Sicher bietet uns das Gewissen vielen Grund zur Furcht. Aber gerade darum ist es ein so gründlicher und so förderlicher Erzieher. Es ist nämlich ein großer Irrtum, zu glauben, daß jede Furcht erniedrige. Erniedrigend ist bloß eine Furcht, die der Sklaven, die nicht das Böse fürchten, sondern nur, daß sie entdeckt und nach Verdienst gezüchtigt werden könnten. Diese Art von Furcht ist eins mit der Liebe zur Sünde, und diese verbrecherische Liebe wird durch die feige Angst vor der Gerechtigkeit ihre eigene fruchtlose Strafe. Eine solche Furcht kann freilich weder adeln noch bessern.

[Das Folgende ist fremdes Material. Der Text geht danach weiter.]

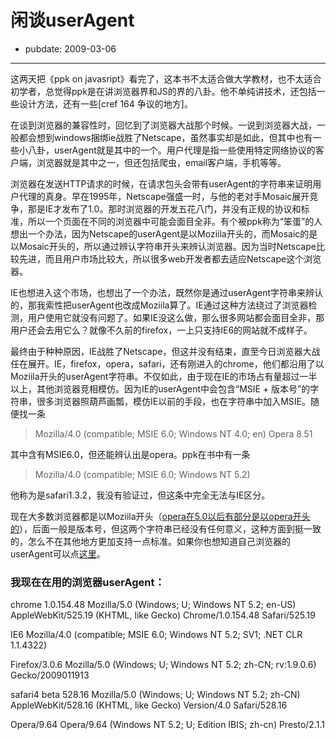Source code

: # 闲谈userAgent

- pubdate: 2009-03-06

--------------------------


这两天把《ppk on javasript》看完了，这本书不太适合做大学教材，也不太适合初学者，总觉得ppk是在讲浏览器界和JS的界的八卦。他不单纯讲技术，还包括一些设计方法，还有一些[cref 164 争议的地方]。

在谈到浏览器的兼容性时，回忆到了浏览器大战那个时候。一说到浏览器大战，一般都会想到windows捆绑ie战胜了Netscape，虽然事实却是如此，但其中也有一些小八卦，userAgent就是其中的一个。用户代理是指一些使用特定网络协议的客户端，浏览器就是其中之一，但还包括爬虫，email客户端，手机等等。

浏览器在发送HTTP请求的时候，在请求包头会带有userAgent的字符串来证明用户代理的真身。早在1995年，Netscape强盛一时，与他的老对手Mosaic展开竞争，那是IE才发布了1.0。那时浏览器的开发五花八门，并没有正规的协议和标准，所以一个页面在不同的浏览器中可能会面目全非。有个被ppk称为“笨蛋”的人想出一个办法，因为Netscape的userAgent是以Moziila开头的，而Mosaic的是以Mosaic开头的，所以通过辨认字符串开头来辨认浏览器。因为当时Netscape比较先进，而且用户市场比较大，所以很多web开发者都去适应Netscape这个浏览器。

IE也想进入这个市场，也想出了一个办法，既然你是通过userAgent字符串来辨认的，那我索性把userAgent也改成Moziila算了。IE通过这种方法绕过了浏览器检测，用户使用它就没有问题了。如果IE没这么做，那么很多网站都会面目全非，那用户还会去用它么？就像不久前的firefox，一上只支持IE6的网站就不成样子。

最终由于种种原因，IE战胜了Netscape，但这并没有结束，直至今日浏览器大战任在展开。IE，firefox，opera，safari，还有刚进入的chrome，他们都沿用了以Moziila开头的userAgent字符串。不仅如此，由于现在IE的市场占有量超过一半以上，其他浏览器竞相模仿。因为IE的userAgent中会包含“MSIE + 版本号”的字符串，很多浏览器照葫芦画瓢，模仿IE以前的手段，也在字符串中加入MSIE。随便找一条

> Mozilla/4.0 (compatible; MSIE 6.0; Windows NT 4.0; en) Opera 8.51

其中含有MSIE6.0，但还能辨认出是opera。ppk在书中有一条

> Mozilla/4.0 (compatible; MSIE 6.0; Windows NT 5.2)

他称为是safari1.3.2，我没有验证过，但这条中完全无法与IE区分。

现在大多数浏览器都是以Moziila开头（[opera在5.0以后有部分是以opera开头的](http://www.botsvsbrowsers.com/category/8/index.html)），后面一般是版本号，但这两个字符串已经没有任何意义，这种方面到挺一致的，怎么不在其他地方更加支持一点标准。如果你也想知道自己浏览器的userAgent可以点[这里](https://dl.getdropbox.com/u/358534/jsdemo/userAgent.html)。

### 我现在在用的浏览器userAgent：

chrome 1.0.154.48
Mozilla/5.0 (Windows; U; Windows NT 5.2; en-US) AppleWebKit/525.19 (KHTML, like Gecko) Chrome/1.0.154.48 Safari/525.19

IE6
Mozilla/4.0 (compatible; MSIE 6.0; Windows NT 5.2; SV1; .NET CLR 1.1.4322)

Firefox/3.0.6
Mozilla/5.0 (Windows; U; Windows NT 5.2; zh-CN; rv:1.9.0.6) Gecko/2009011913


safari4 beta 528.16
Mozilla/5.0 (Windows; U; Windows NT 5.2; zh-CN) AppleWebKit/528.16 (KHTML, like Gecko) Version/4.0 Safari/528.16

Opera/9.64
Opera/9.64 (Windows NT 5.2; U; Edition IBIS; zh-cn) Presto/2.1.1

Aber es gibt auch eine andere Furcht, jene Furcht, die der Anfang der Weisheit ist (ps. 110, 10; Spr. 1, 7; 9, 10), dir Furcht der Edlen und der Freien. Diese keusche, heilige Furcht ist nichts als ein heldenmütiger Grad der Liebe zur Gerechtigkeit. Sie bezieht sich nicht auf die Strafe, sondern nur auf die Sünde. Gerade weil sie die Sünde flieht, umarmt sie die Strafe. Die, welche sie besitzen, sind es, die selber am meisten die Reinigung ihres Gewissens durch die gerechte Strafe wünschen, wenn sie es in Übereilung befleckt haben. Ja sie warten nicht einmal die Züchtigung ab, sondern sie kommen der verletzten Gerechtigkeit durch Buße zu Hilfe. Und das ist die Furcht, die das Christentum predigt, gewiß eine starkmütige, eine großherzige Liebe zum Guten. Eine solche Furcht entmutigt aber nicht, sondern macht bescheiden und wachsam und ernster im Streben nach der Tugend.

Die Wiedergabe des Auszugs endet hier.